UPDATE: Phil Jackson is the only candidate the Brooklyn Nets have contacted about their open coaching position, an insider tells NetsDaily. The Nets are likely waiting for candidates involved in the playoffs to become available, such as Indiana Pacers assistant Brian Shaw and Memphis Grizzlies head coach Lionel Hollins.
The latest: Phil Jackson was the team’s top candidate to replace P.J. Carlesimo as head coach of the Brooklyn Nets, according to various reports. A league source told the New York Post and Yahoo! Sports that Jackson is not interested in a return to coaching. He is more interested in returning in a front office role where he can control putting together a roster.
The skinny: If you’re reading this, you probably know who Phil Jackson is and his pedigree. He’s an 11-time NBA champion as a coach. He knows you don’t smoke peyote. He turned the triangle offense into a household name. He maximized the talents of the two greatest shooting guards the NBA has ever seen. He helped mercurial talents coexist on the road to championships. He holds coaching records for the best regular season winning percentage ever (.704), the most wins over .500 (335), the most playoff wins ever (229), the best playoff winning percentage ever (.688), the most Conference Championships (13), the most NBA titles (11).
To wrap all that up in one neat, non-statistical package: he’s arguably the greatest coach of all time.
Jackson also played his entire NBA playing career in this area: first with the New York Knicks from 1967-78, then two seasons with the New Jersey Nets before retiring.
The verdict: If Jackson’s interested in a return to coaching, he’s the obvious choice, and Mikhail Prokhorov will write him a blank check to return.

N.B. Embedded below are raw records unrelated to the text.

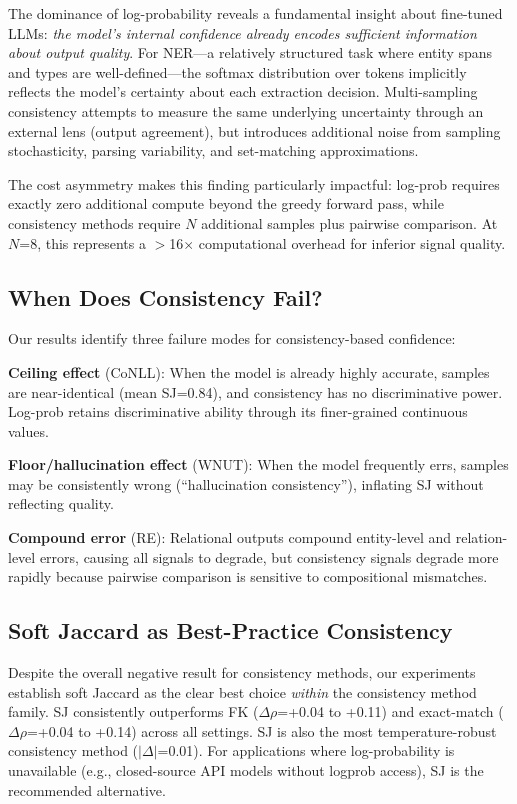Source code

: \documentclass[11pt,a4paper]{article}
\begin{document}
The dominance of log-probability reveals a fundamental insight about fine-tuned LLMs: \emph{the model's internal confidence already encodes sufficient information about output quality}. For NER---a relatively structured task where entity spans and types are well-defined---the softmax distribution over tokens implicitly reflects the model's certainty about each extraction decision. Multi-sampling consistency attempts to measure the same underlying uncertainty through an external lens (output agreement), but introduces additional noise from sampling stochasticity, parsing variability, and set-matching approximations.

The cost asymmetry makes this finding particularly impactful: log-prob requires exactly zero additional compute beyond the greedy forward pass, while consistency methods require $N$ additional samples plus pairwise comparison. At $N$=8, this represents a $>$16$\times$ computational overhead for inferior signal quality.

\subsection{When Does Consistency Fail?}

Our results identify three failure modes for consistency-based confidence:

\textbf{Ceiling effect} (CoNLL): When the model is already highly accurate, samples are near-identical (mean SJ=0.84), and consistency has no discriminative power. Log-prob retains discriminative ability through its finer-grained continuous values.

\textbf{Floor/hallucination effect} (WNUT): When the model frequently errs, samples may be consistently wrong (``hallucination consistency''), inflating SJ without reflecting quality.

\textbf{Compound error} (RE): Relational outputs compound entity-level and relation-level errors, causing all signals to degrade, but consistency signals degrade more rapidly because pairwise comparison is sensitive to compositional mismatches.

\subsection{Soft Jaccard as Best-Practice Consistency}

Despite the overall negative result for consistency methods, our experiments establish soft Jaccard as the clear best choice \emph{within} the consistency method family. SJ consistently outperforms FK ($\Delta\rho$=+0.04 to +0.11) and exact-match ($\Delta\rho$=+0.04 to +0.14) across all settings. SJ is also the most temperature-robust consistency method ($|\Delta|$=0.01). For applications where log-probability is unavailable (e.g., closed-source API models without logprob access), SJ is the recommended alternative.
\end{document}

But he’s not. Along with the reports to the New York Post and Yahoo!, a source within the organization tells The Brooklyn Game that Jackson returning to coaching is “very unlikely,” and that confirms other reports that Jackson’s more interested in a managerial role than anything else. That makes the Nets an odd fit for Jackson’s desires — their roster is mostly set, and there’s not much the Nets can tinker with now.
However, if Jackson does join the team in a front office role, there’s a good chance that Brian Shaw — his former assistant — would end up the coach.